El Evangelio cuenta cómo al presentar al niño, Simeón y Ana alaban a Dios por él pues será el salvador, liberador de los hombres, luz para las naciones. Hablan a todos de su esperanza: ese niño será una bandera, una llama brillante y luminosa que alumbrará al mundo en esperanza. Es una fiesta que habla de la consagración de Jesús al plan de Dios, a su misión de salvación, pero sobre todo habla de la esperanza que cada día trae para la humanidad el Dios que se hizo hombre por amor a la humanidad. Y nuestro mundo necesita hoy de mucha esperanza.
Eso quiere ser la vida consagrada. Seguidores de Jesucristo que conviertan sus vidas en signos de esperanza para la humanidad. Decía Timothy Radcliffe que la vocación religiosa es maravillosa no porque los religiosos sean maravillosos, sino porque su vocación constituye un signo de maravillosa esperanza para la humanidad entera.
Dios tiene una promesa esperanzada para todos.
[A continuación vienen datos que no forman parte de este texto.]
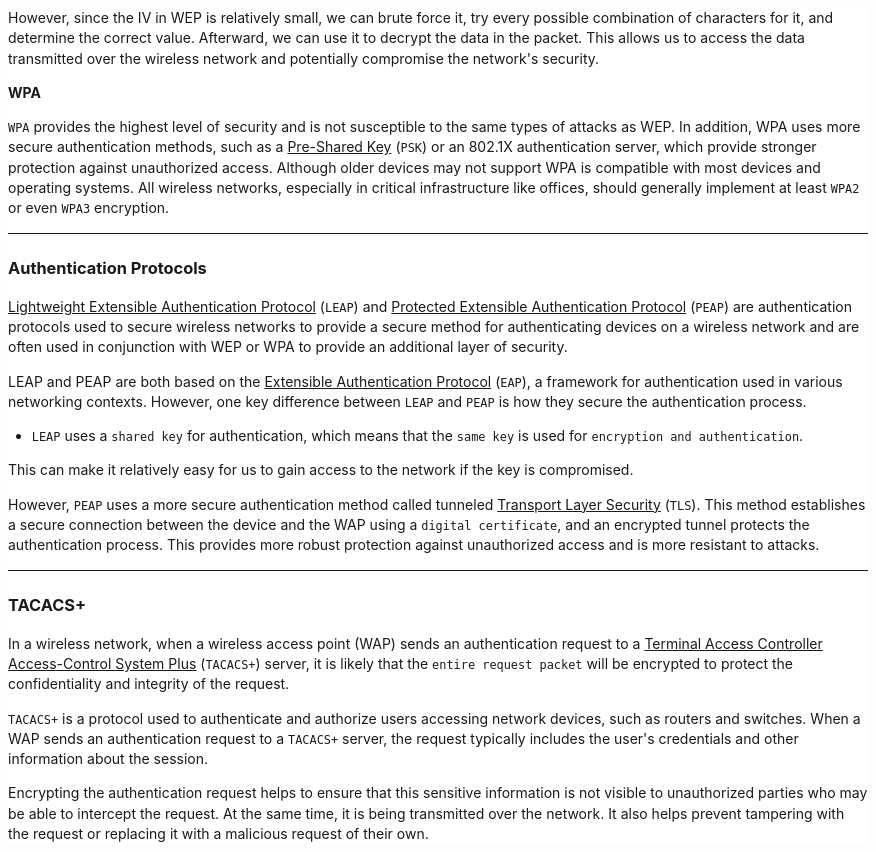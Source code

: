 However, since the IV in WEP is relatively small, we can brute force it, try every possible combination of characters for it, and determine the correct value. Afterward, we can use it to decrypt the data in the packet. This allows us to access the data transmitted over the wireless network and potentially compromise the network's security.

**WPA**

`WPA` provides the highest level of security and is not susceptible to the same types of attacks as WEP. In addition, WPA uses more secure authentication methods, such as a [Pre-Shared Key](https://en.wikipedia.org/wiki/Pre-shared\_key) (`PSK`) or an 802.1X authentication server, which provide stronger protection against unauthorized access. Although older devices may not support WPA is compatible with most devices and operating systems. All wireless networks, especially in critical infrastructure like offices, should generally implement at least `WPA2` or even `WPA3` encryption.

***

### Authentication Protocols

[Lightweight Extensible Authentication Protocol](https://en.wikipedia.org/wiki/Lightweight\_Extensible\_Authentication\_Protocol) (`LEAP`) and [Protected Extensible Authentication Protocol](https://en.wikipedia.org/wiki/Protected\_Extensible\_Authentication\_Protocol) (`PEAP`) are authentication protocols used to secure wireless networks to provide a secure method for authenticating devices on a wireless network and are often used in conjunction with WEP or WPA to provide an additional layer of security.

LEAP and PEAP are both based on the [Extensible Authentication Protocol](https://en.wikipedia.org/wiki/Extensible\_Authentication\_Protocol) (`EAP`), a framework for authentication used in various networking contexts. However, one key difference between `LEAP` and `PEAP` is how they secure the authentication process.

* `LEAP` uses a `shared key` for authentication, which means that the `same key` is used for `encryption and authentication`.

This can make it relatively easy for us to gain access to the network if the key is compromised.

However, `PEAP` uses a more secure authentication method called tunneled [Transport Layer Security](https://en.wikipedia.org/wiki/Transport\_Layer\_Security) (`TLS`). This method establishes a secure connection between the device and the WAP using a `digital certificate`, and an encrypted tunnel protects the authentication process. This provides more robust protection against unauthorized access and is more resistant to attacks.

***

### TACACS+

In a wireless network, when a wireless access point (WAP) sends an authentication request to a [Terminal Access Controller Access-Control System Plus](https://www.ciscopress.com/articles/article.asp?p=422947\&seqNum=4) (`TACACS+`) server, it is likely that the `entire request packet` will be encrypted to protect the confidentiality and integrity of the request.

`TACACS+` is a protocol used to authenticate and authorize users accessing network devices, such as routers and switches. When a WAP sends an authentication request to a `TACACS+` server, the request typically includes the user's credentials and other information about the session.

Encrypting the authentication request helps to ensure that this sensitive information is not visible to unauthorized parties who may be able to intercept the request. At the same time, it is being transmitted over the network. It also helps prevent tampering with the request or replacing it with a malicious request of their own.

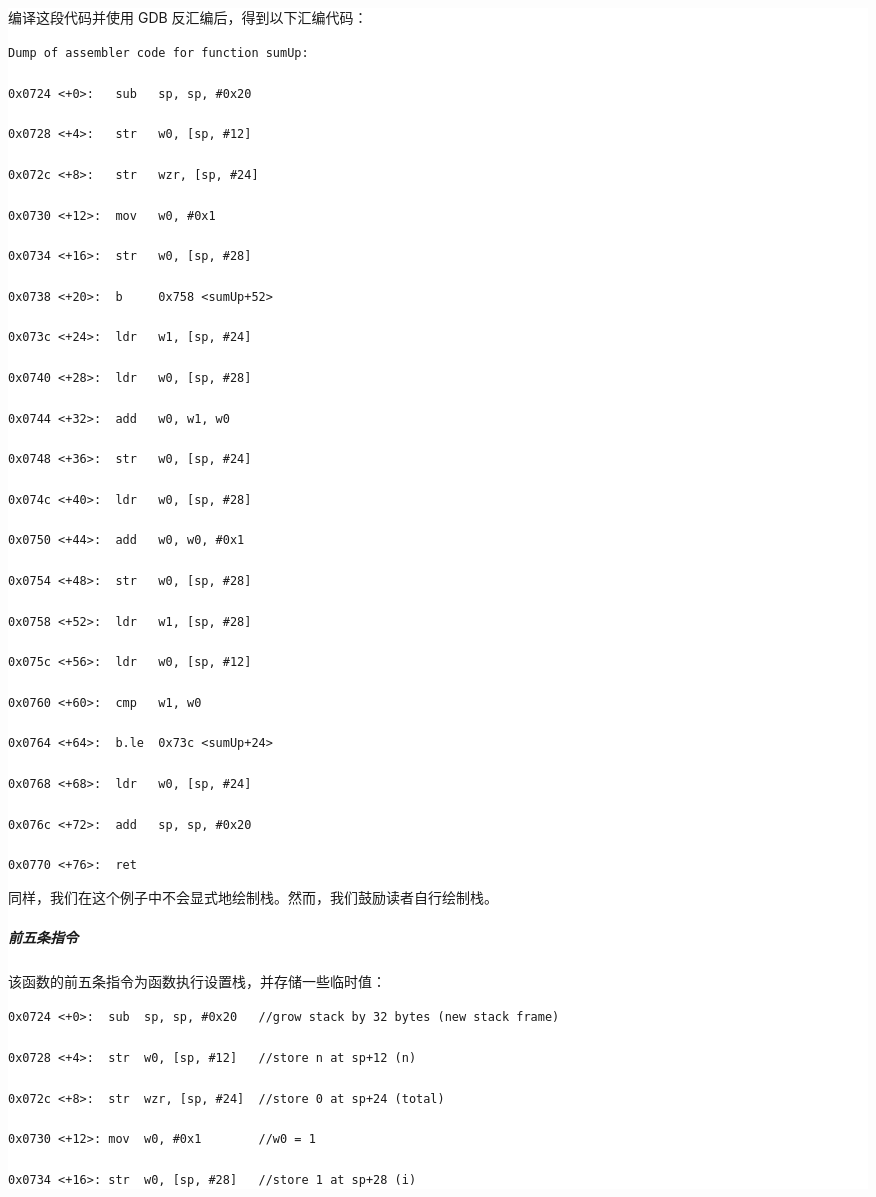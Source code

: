 编译这段代码并使用 GDB 反汇编后，得到以下汇编代码：

```
Dump of assembler code for function sumUp:

0x0724 <+0>:   sub   sp, sp, #0x20

0x0728 <+4>:   str   w0, [sp, #12]

0x072c <+8>:   str   wzr, [sp, #24]

0x0730 <+12>:  mov   w0, #0x1

0x0734 <+16>:  str   w0, [sp, #28]

0x0738 <+20>:  b     0x758 <sumUp+52>

0x073c <+24>:  ldr   w1, [sp, #24]

0x0740 <+28>:  ldr   w0, [sp, #28]

0x0744 <+32>:  add   w0, w1, w0

0x0748 <+36>:  str   w0, [sp, #24]

0x074c <+40>:  ldr   w0, [sp, #28]

0x0750 <+44>:  add   w0, w0, #0x1

0x0754 <+48>:  str   w0, [sp, #28]

0x0758 <+52>:  ldr   w1, [sp, #28]

0x075c <+56>:  ldr   w0, [sp, #12]

0x0760 <+60>:  cmp   w1, w0

0x0764 <+64>:  b.le  0x73c <sumUp+24>

0x0768 <+68>:  ldr   w0, [sp, #24]

0x076c <+72>:  add   sp, sp, #0x20

0x0770 <+76>:  ret
```

同样，我们在这个例子中不会显式地绘制栈。然而，我们鼓励读者自行绘制栈。

##### 前五条指令

该函数的前五条指令为函数执行设置栈，并存储一些临时值：

```
0x0724 <+0>:  sub  sp, sp, #0x20   //grow stack by 32 bytes (new stack frame)

0x0728 <+4>:  str  w0, [sp, #12]   //store n at sp+12 (n)

0x072c <+8>:  str  wzr, [sp, #24]  //store 0 at sp+24 (total)

0x0730 <+12>: mov  w0, #0x1        //w0 = 1

0x0734 <+16>: str  w0, [sp, #28]   //store 1 at sp+28 (i)
```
Una promesa de vida y de plenitud. La esperanza, como convicción profunda de fe, de que la vida tiene un sentido. Que todo está siendo llamado por Dios hacia sí. Que todo se culminará en Dios. Que la vida triunfa sobre la muerte. Que al final todo acaba bien y que, si no ha acabado bien, es que aún no ha acabado. La esperanza y la convicción de que toda vida, todo en la vida, tiene un por qué y un para qué. Que Dios llama por su nombre a todo hombre y mujer, y que los llama para que crean en Él y así su vida sea plena.
La vida de un consagrado, a veces incomprendida para tanta gente, quiere ser voz de ese mensaje de esperanza, protagonizando la gran paradoja del cristianismo: la plenitud a la que estamos llamados y que alimenta la esperanza del hombre, se alcanza entregándose completamente a los demás. Para eso la profesión religiosa o la consagración, para eso los votos, la oración, el estudio y la misión. Para ser un signo de esa esperanza, de esa profunda convicción de que la vida del hombre está para ser vivida en plenitud y sentido.
Ojalá la vida religiosa sea lo que está llamada a ser. Cambiando y mejorando todo lo que haya que cambiar y mejorar para cumplir su papel de ser signo y voz de esperanza de Dios para el mundo, para mostrar que el camino de la plenitud y de la vida pasa por la entrega de la vida a los demás.